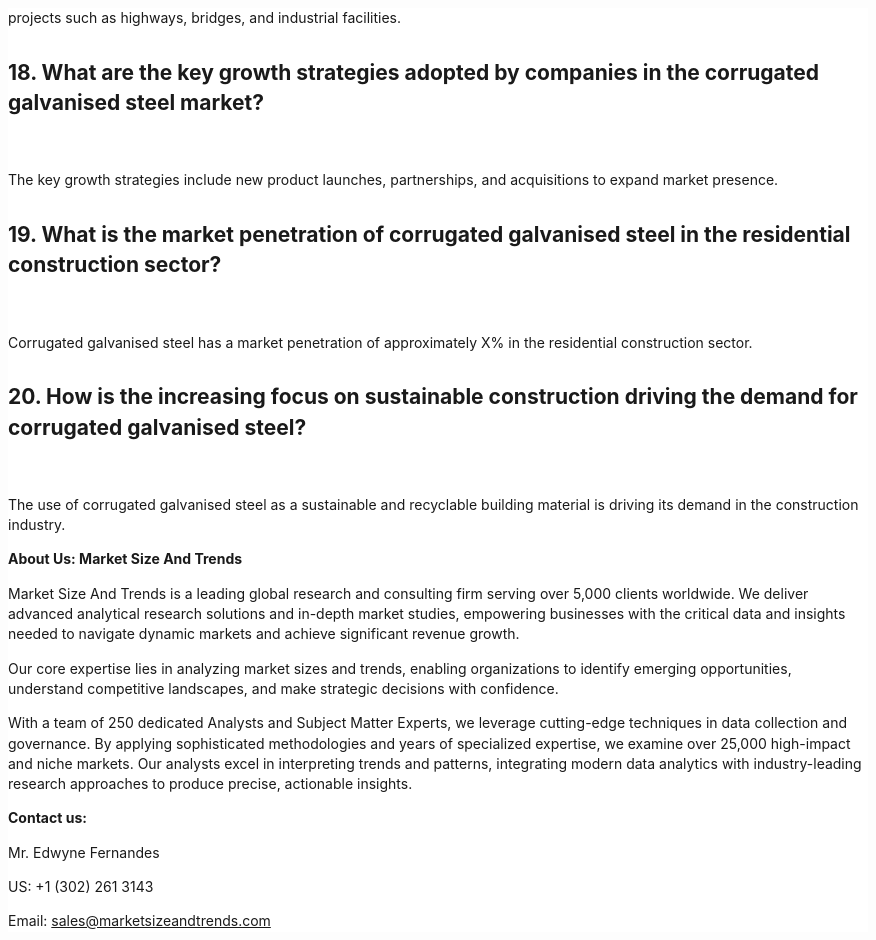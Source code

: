 projects such as highways, bridges, and industrial facilities.</p><h2>18. What are the key growth strategies adopted by companies in the corrugated galvanised steel market?</h2><p>&nbsp;</p><p>The key growth strategies include new product launches, partnerships, and acquisitions to expand market presence.</p><h2>19. What is the market penetration of corrugated galvanised steel in the residential construction sector?</h2><p>&nbsp;</p><p>Corrugated galvanised steel has a market penetration of approximately X% in the residential construction sector.</p><h2>20. How is the increasing focus on sustainable construction driving the demand for corrugated galvanised steel?</h2><p>&nbsp;</p><p>The use of corrugated galvanised steel as a sustainable and recyclable building material is driving its demand in the construction industry.</p></body></html></p><p><strong>About Us:&nbsp;Market Size And Trends</strong></p><p>Market Size And Trends&nbsp;is a leading global research and consulting firm serving over 5,000 clients worldwide. We deliver advanced analytical research solutions and in-depth market studies, empowering businesses with the critical data and insights needed to navigate dynamic markets and achieve significant revenue growth.</p><p>Our core expertise lies in analyzing market sizes and trends, enabling organizations to identify emerging opportunities, understand competitive landscapes, and make strategic decisions with confidence.</p><p>With a team of 250 dedicated Analysts and Subject Matter Experts, we leverage cutting-edge techniques in data collection and governance. By applying sophisticated methodologies and years of specialized expertise, we examine over 25,000 high-impact and niche markets. Our analysts excel in interpreting trends and patterns, integrating modern data analytics with industry-leading research approaches to produce precise, actionable insights.</p><p><strong>Contact us:</strong></p><p>Mr. Edwyne Fernandes</p><p>US: +1 (302) 261 3143</p><p>Email: <a href="mailto:sales@marketsizeandtrends.com">sales@marketsizeandtrends.com</a>&nbsp;</p>
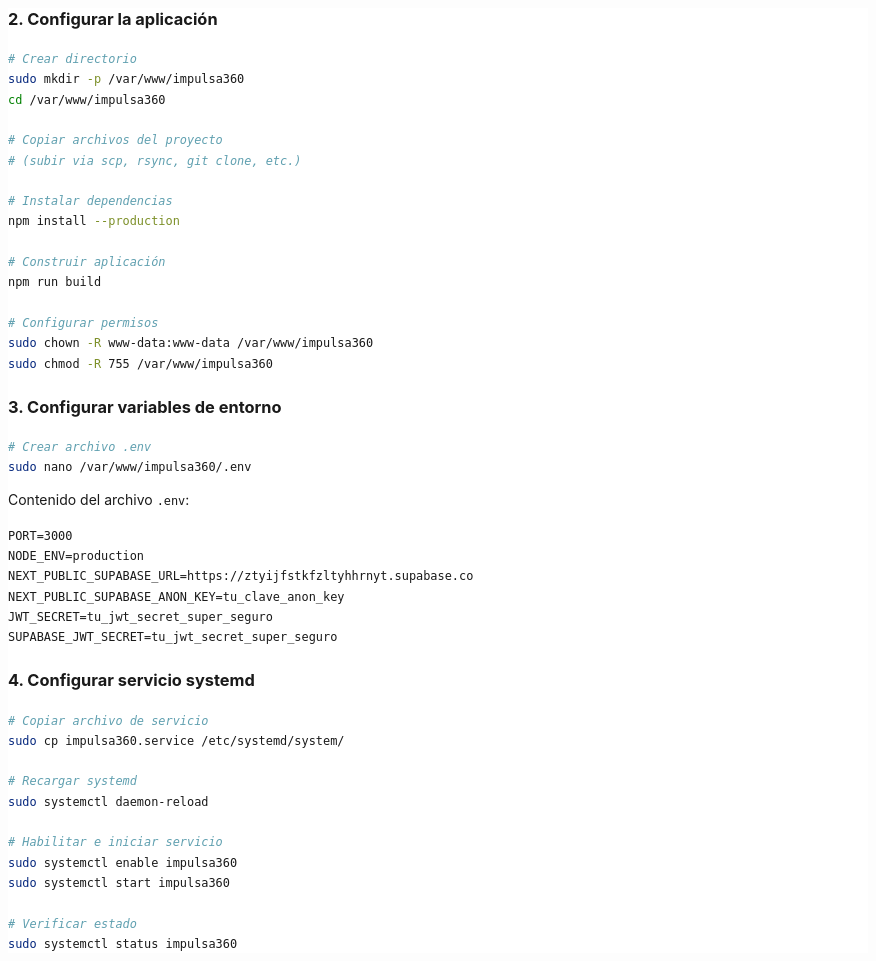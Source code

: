 ### 2. Configurar la aplicación

```bash
# Crear directorio
sudo mkdir -p /var/www/impulsa360
cd /var/www/impulsa360

# Copiar archivos del proyecto
# (subir via scp, rsync, git clone, etc.)

# Instalar dependencias
npm install --production

# Construir aplicación
npm run build

# Configurar permisos
sudo chown -R www-data:www-data /var/www/impulsa360
sudo chmod -R 755 /var/www/impulsa360
```

### 3. Configurar variables de entorno

```bash
# Crear archivo .env
sudo nano /var/www/impulsa360/.env
```

Contenido del archivo `.env`:
```env
PORT=3000
NODE_ENV=production
NEXT_PUBLIC_SUPABASE_URL=https://ztyijfstkfzltyhhrnyt.supabase.co
NEXT_PUBLIC_SUPABASE_ANON_KEY=tu_clave_anon_key
JWT_SECRET=tu_jwt_secret_super_seguro
SUPABASE_JWT_SECRET=tu_jwt_secret_super_seguro
```

### 4. Configurar servicio systemd

```bash
# Copiar archivo de servicio
sudo cp impulsa360.service /etc/systemd/system/

# Recargar systemd
sudo systemctl daemon-reload

# Habilitar e iniciar servicio
sudo systemctl enable impulsa360
sudo systemctl start impulsa360

# Verificar estado
sudo systemctl status impulsa360
```

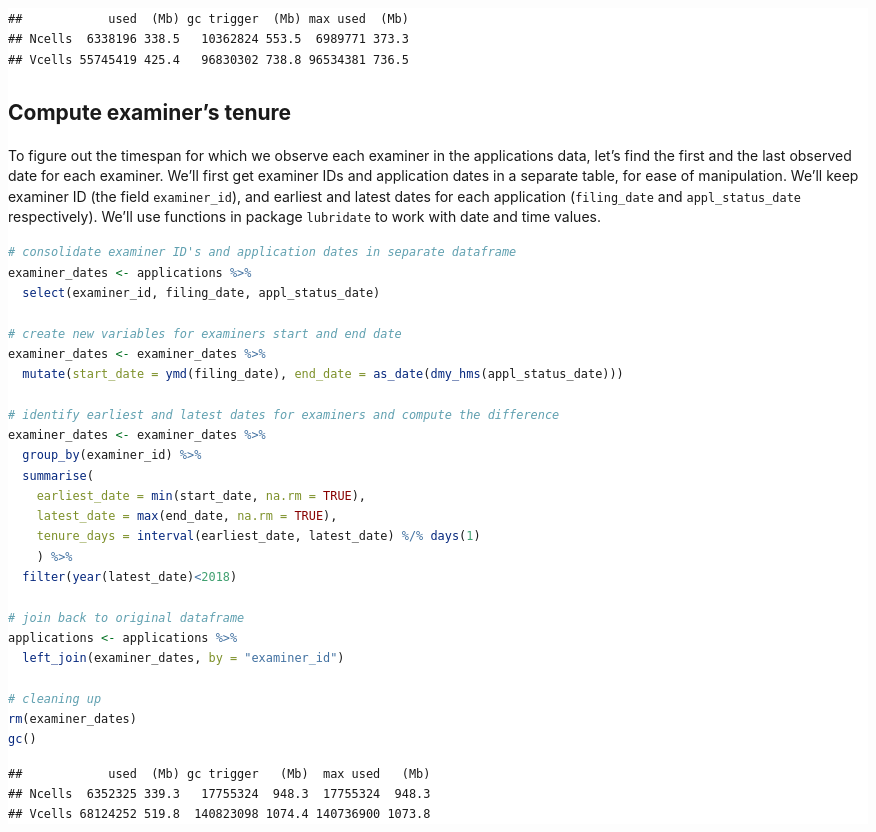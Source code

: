     ##            used  (Mb) gc trigger  (Mb) max used  (Mb)
    ## Ncells  6338196 338.5   10362824 553.5  6989771 373.3
    ## Vcells 55745419 425.4   96830302 738.8 96534381 736.5

## Compute examiner’s tenure

To figure out the timespan for which we observe each examiner in the
applications data, let’s find the first and the last observed date for
each examiner. We’ll first get examiner IDs and application dates in a
separate table, for ease of manipulation. We’ll keep examiner ID (the
field `examiner_id`), and earliest and latest dates for each application
(`filing_date` and `appl_status_date` respectively). We’ll use functions
in package `lubridate` to work with date and time values.

``` r
# consolidate examiner ID's and application dates in separate dataframe
examiner_dates <- applications %>% 
  select(examiner_id, filing_date, appl_status_date) 

# create new variables for examiners start and end date
examiner_dates <- examiner_dates %>% 
  mutate(start_date = ymd(filing_date), end_date = as_date(dmy_hms(appl_status_date)))

# identify earliest and latest dates for examiners and compute the difference 
examiner_dates <- examiner_dates %>% 
  group_by(examiner_id) %>% 
  summarise(
    earliest_date = min(start_date, na.rm = TRUE), 
    latest_date = max(end_date, na.rm = TRUE),
    tenure_days = interval(earliest_date, latest_date) %/% days(1)
    ) %>% 
  filter(year(latest_date)<2018)

# join back to original dataframe
applications <- applications %>% 
  left_join(examiner_dates, by = "examiner_id")

# cleaning up
rm(examiner_dates)
gc()
```

    ##            used  (Mb) gc trigger   (Mb)  max used   (Mb)
    ## Ncells  6352325 339.3   17755324  948.3  17755324  948.3
    ## Vcells 68124252 519.8  140823098 1074.4 140736900 1073.8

Exercise prompt:
Every record should come back exactly as it is, though none of the pictures should.

Your response:
Source code

: projects such as highways, bridges, and industrial facilities.</p><h2>18. What are the key growth strategies adopted by companies in the corrugated galvanised steel market?</h2><p>&nbsp;</p><p>The key growth strategies include new product launches, partnerships, and acquisitions to expand market presence.</p><h2>19. What is the market penetration of corrugated galvanised steel in the residential construction sector?</h2><p>&nbsp;</p><p>Corrugated galvanised steel has a market penetration of approximately X% in the residential construction sector.</p><h2>20. How is the increasing focus on sustainable construction driving the demand for corrugated galvanised steel?</h2><p>&nbsp;</p><p>The use of corrugated galvanised steel as a sustainable and recyclable building material is driving its demand in the construction industry.</p></body></html></p><p><strong>About Us:&nbsp;Market Size And Trends</strong></p><p>Market Size And Trends&nbsp;is a leading global research and consulting firm serving over 5,000 clients worldwide. We deliver advanced analytical research solutions and in-depth market studies, empowering businesses with the critical data and insights needed to navigate dynamic markets and achieve significant revenue growth.</p><p>Our core expertise lies in analyzing market sizes and trends, enabling organizations to identify emerging opportunities, understand competitive landscapes, and make strategic decisions with confidence.</p><p>With a team of 250 dedicated Analysts and Subject Matter Experts, we leverage cutting-edge techniques in data collection and governance. By applying sophisticated methodologies and years of specialized expertise, we examine over 25,000 high-impact and niche markets. Our analysts excel in interpreting trends and patterns, integrating modern data analytics with industry-leading research approaches to produce precise, actionable insights.</p><p><strong>Contact us:</strong></p><p>Mr. Edwyne Fernandes</p><p>US: +1 (302) 261 3143</p><p>Email: <a href="mailto:sales@marketsizeandtrends.com">sales@marketsizeandtrends.com</a>&nbsp;</p>
Source code

: ### 2. Configurar la aplicación

```bash
# Crear directorio
sudo mkdir -p /var/www/impulsa360
cd /var/www/impulsa360

# Copiar archivos del proyecto
# (subir via scp, rsync, git clone, etc.)

# Instalar dependencias
npm install --production

# Construir aplicación
npm run build

# Configurar permisos
sudo chown -R www-data:www-data /var/www/impulsa360
sudo chmod -R 755 /var/www/impulsa360
```

### 3. Configurar variables de entorno

```bash
# Crear archivo .env
sudo nano /var/www/impulsa360/.env
```

Contenido del archivo `.env`:
```env
PORT=3000
NODE_ENV=production
NEXT_PUBLIC_SUPABASE_URL=https://ztyijfstkfzltyhhrnyt.supabase.co
NEXT_PUBLIC_SUPABASE_ANON_KEY=tu_clave_anon_key
JWT_SECRET=tu_jwt_secret_super_seguro
SUPABASE_JWT_SECRET=tu_jwt_secret_super_seguro
```

### 4. Configurar servicio systemd

```bash
# Copiar archivo de servicio
sudo cp impulsa360.service /etc/systemd/system/

# Recargar systemd
sudo systemctl daemon-reload

# Habilitar e iniciar servicio
sudo systemctl enable impulsa360
sudo systemctl start impulsa360

# Verificar estado
sudo systemctl status impulsa360
```

Source code

:     ##            used  (Mb) gc trigger  (Mb) max used  (Mb)
    ## Ncells  6338196 338.5   10362824 553.5  6989771 373.3
    ## Vcells 55745419 425.4   96830302 738.8 96534381 736.5

## Compute examiner’s tenure

To figure out the timespan for which we observe each examiner in the
applications data, let’s find the first and the last observed date for
each examiner. We’ll first get examiner IDs and application dates in a
separate table, for ease of manipulation. We’ll keep examiner ID (the
field `examiner_id`), and earliest and latest dates for each application
(`filing_date` and `appl_status_date` respectively). We’ll use functions
in package `lubridate` to work with date and time values.

``` r
# consolidate examiner ID's and application dates in separate dataframe
examiner_dates <- applications %>% 
  select(examiner_id, filing_date, appl_status_date) 

# create new variables for examiners start and end date
examiner_dates <- examiner_dates %>% 
  mutate(start_date = ymd(filing_date), end_date = as_date(dmy_hms(appl_status_date)))

# identify earliest and latest dates for examiners and compute the difference 
examiner_dates <- examiner_dates %>% 
  group_by(examiner_id) %>% 
  summarise(
    earliest_date = min(start_date, na.rm = TRUE), 
    latest_date = max(end_date, na.rm = TRUE),
    tenure_days = interval(earliest_date, latest_date) %/% days(1)
    ) %>% 
  filter(year(latest_date)<2018)

# join back to original dataframe
applications <- applications %>% 
  left_join(examiner_dates, by = "examiner_id")

# cleaning up
rm(examiner_dates)
gc()
```

    ##            used  (Mb) gc trigger   (Mb)  max used   (Mb)
    ## Ncells  6352325 339.3   17755324  948.3  17755324  948.3
    ## Vcells 68124252 519.8  140823098 1074.4 140736900 1073.8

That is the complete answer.